Solutions to the issues listed above will accordingly result in the following for our archetype editor:

  1. The editor will fully support Section and Composition archetypes.
  2. & 4. & 5. The editor will support many of the archetypes at openEHR knowledge repository and at Ocean Informatics archetype repository.
  3. Will result in the possibility to support archetypes for the whole entry package in our editor.

We really would appreciate if we could get some approximate estimates on when the issues listed above are solved.
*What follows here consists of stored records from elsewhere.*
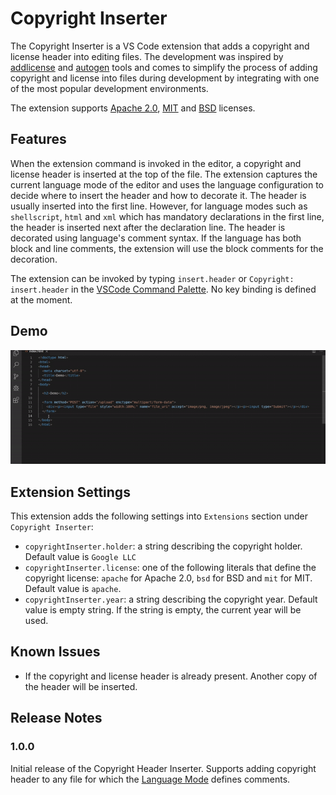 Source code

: # Copyright Inserter

The Copyright Inserter is a VS Code extension that adds a copyright and license header into editing files. The development was inspired by [addlicense](https://github.com/google/addlicense) and [autogen](https://github.com/mbrukman/autogen) tools and comes to simplify the process of adding copyright and license into files during development by integrating with one of the most popular development environments.

The extension supports [Apache 2.0](https://www.apache.org/licenses/LICENSE-2.0), [MIT](https://opensource.org/licenses/MIT) and [BSD](http://www.linfo.org/bsdlicense.html) licenses.

## Features

When the extension command is invoked in the editor, a copyright and license header is inserted at the top of the file.
The extension captures the current language mode of the editor and uses the language configuration to decide where to insert the header and how to decorate it.
The header is usually inserted into the first line. However, for language modes such as `shellscript`, `html` and `xml` which has mandatory declarations in the first line, the header is inserted next after the declaration line.
The header is decorated using language's comment syntax. If the language has both block and line comments, the extension will use the block comments for the decoration.

The extension can be invoked by typing `insert.header` or `Copyright: insert.header` in the [VSCode Command Palette](https://code.visualstudio.com/docs/getstarted/userinterface#_command-palette). No key binding is defined at the moment.

## Demo

![Insert copyright header](resources/animation.gif)


## Extension Settings

This extension adds the following settings into `Extensions` section under `Copyright Inserter`:

* `copyrightInserter.holder`: a string describing the copyright holder. Default value is `Google LLC`
* `copyrightInserter.license`: one of the following literals that define the copyright license: `apache` for Apache 2.0, `bsd` for BSD and `mit` for MIT. Default value is `apache`.
* `copyrightInserter.year`: a string describing the copyright year. Default value is empty string. If the string is empty, the current year will be used.

## Known Issues

* If the copyright and license header is already present. Another copy of the header will be inserted.

## Release Notes

### 1.0.0

Initial release of the Copyright Header Inserter. Supports adding copyright header to any file for which the [Language Mode](https://code.visualstudio.com/docs/languages/overview) defines comments.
It would be nice if the easiest were dealt with first in order not to stop the progress with our archetype editor.

Regards,

Johan & Mattias

Johan Hjalmarsson wrote:

Hi all,

Status:
Currently our editor supports Composition and Section archetypes to
the extent that the kernel allows.
It also supports event series in Observation archetypes and some bugs
have been fixed.

The most severe issues are:
1. Kernel and parser don't support archetype slots fully which means
the included or excluded archetypes aren't parsed, stored nor outputted.
2. The new archetype format with [] isn't supported by the kernel and
parser.
3. Instruction and Action archetypes aren't supported by the kernel
and parser.
4. Embedded dADL inside cADL e.g. "C_QUANTIY = < ... > " isn't
supported by the kernel and parser.
5. Assumed value isn't supported by the kernel and parser.
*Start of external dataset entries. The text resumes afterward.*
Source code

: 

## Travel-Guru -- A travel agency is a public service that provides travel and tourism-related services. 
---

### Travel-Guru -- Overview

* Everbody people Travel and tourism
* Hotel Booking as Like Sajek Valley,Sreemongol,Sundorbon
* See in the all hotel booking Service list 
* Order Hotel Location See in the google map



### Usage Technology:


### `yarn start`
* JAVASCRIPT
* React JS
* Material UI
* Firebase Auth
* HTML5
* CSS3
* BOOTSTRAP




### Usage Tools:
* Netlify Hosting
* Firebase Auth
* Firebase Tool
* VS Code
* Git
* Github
Solutions to the issues listed above will accordingly result in the
following for our archetype editor:
1. The editor will fully support Section and Composition archetypes.
2. & 4. & 5. The editor will support many of the archetypes at openEHR
knowledge repository and at Ocean Informatics archetype repository.
3. Will result in the possibility to support archetypes for the whole
entry package in our editor.

We really would appreciate if we could get some approximate estimates
on when the issues listed above are solved. It would be nice if the
easiest were dealt with first in order not to stop the progress with
our archetype editor.

Hi Johan, Mattias,

Thanks for the update on the editor.

I have been working on the parser recently. Here is my update of the
parser development in relation to your wish list.

No.2 issue is caused by the object key syntax included in dADL, which is
now used to specify most parts of archetype, e.g. description, ontology.
The current parser doesn't really recognize dADL properly, instead it
uses more specific syntax to parse different parts of the archetype. It
means the support of [] can be added into different parts of the parser
by updating the grammar for differently parts respectively. This is of
course not the ideal way to do, but it works as quick fixes to the
existing parser without major changes.

The support for [] in archetype description is probably OK now and I
hope the update on the ontology part could be done within a couple of days.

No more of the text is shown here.